Complex morphology is ubiquitous among the languages of the world. For example, roughly 80% of languages use morphology to mark verbal tense and 65% mark nominal case [Haspelmath et al.2005]. While overlooked in the past, explicit modeling of morphology has been shown to improve performance on a number of downstream HLT tasks, including including machine translation (MT) [Dyer et al.2008], speech recognition [Creutz et al.2007], parsing [Seeker and Çetinoǧlu2015], keyword spotting [Narasimhan et al.2014], and word embedding [Cotterell et al.2016b]. This has led to a surge of new interest and work in this area [Durrett and DeNero2013, Ahlberg et al.2014, Nicolai et al.2015, Faruqui et al.2016].

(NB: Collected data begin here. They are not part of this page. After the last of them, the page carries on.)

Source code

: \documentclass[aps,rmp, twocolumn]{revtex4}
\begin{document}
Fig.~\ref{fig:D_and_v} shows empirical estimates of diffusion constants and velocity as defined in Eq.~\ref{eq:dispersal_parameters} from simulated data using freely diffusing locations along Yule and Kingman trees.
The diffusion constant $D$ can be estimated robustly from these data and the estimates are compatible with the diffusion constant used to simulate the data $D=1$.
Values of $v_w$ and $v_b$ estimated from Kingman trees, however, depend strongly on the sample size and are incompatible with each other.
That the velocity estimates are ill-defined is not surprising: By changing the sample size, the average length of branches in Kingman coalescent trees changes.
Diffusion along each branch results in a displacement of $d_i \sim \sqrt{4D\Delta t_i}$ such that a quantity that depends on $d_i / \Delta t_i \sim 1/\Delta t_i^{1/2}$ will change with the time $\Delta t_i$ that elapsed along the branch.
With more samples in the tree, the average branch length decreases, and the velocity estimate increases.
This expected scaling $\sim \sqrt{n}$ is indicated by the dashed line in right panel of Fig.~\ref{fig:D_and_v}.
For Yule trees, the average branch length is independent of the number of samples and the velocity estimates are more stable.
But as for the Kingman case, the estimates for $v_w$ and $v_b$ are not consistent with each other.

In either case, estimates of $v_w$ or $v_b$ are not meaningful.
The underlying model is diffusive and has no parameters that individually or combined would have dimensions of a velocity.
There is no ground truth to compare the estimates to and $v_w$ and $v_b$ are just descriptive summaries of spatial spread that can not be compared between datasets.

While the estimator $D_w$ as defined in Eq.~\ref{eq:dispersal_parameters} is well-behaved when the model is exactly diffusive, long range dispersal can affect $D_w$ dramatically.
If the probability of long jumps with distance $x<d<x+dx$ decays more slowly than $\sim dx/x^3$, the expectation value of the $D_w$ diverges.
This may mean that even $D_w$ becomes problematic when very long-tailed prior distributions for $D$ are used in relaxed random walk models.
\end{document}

The Universal Morphology (UniMorph) project, centered at the Center for Language and Speech Processing (CLSP) at Johns Hopkins University is a collaborative effort to improve how NLP systems handle complex morphology across the world’s languages. The project releases annotated morphological data using a universal tagset, the UniMorph schema. Each inflected form is associated with a lemma, which typically carries its underlying lexical meaning, and a bundle of morphological features from our schema. Additional supporting data and tools are also released on a per-language basis when available.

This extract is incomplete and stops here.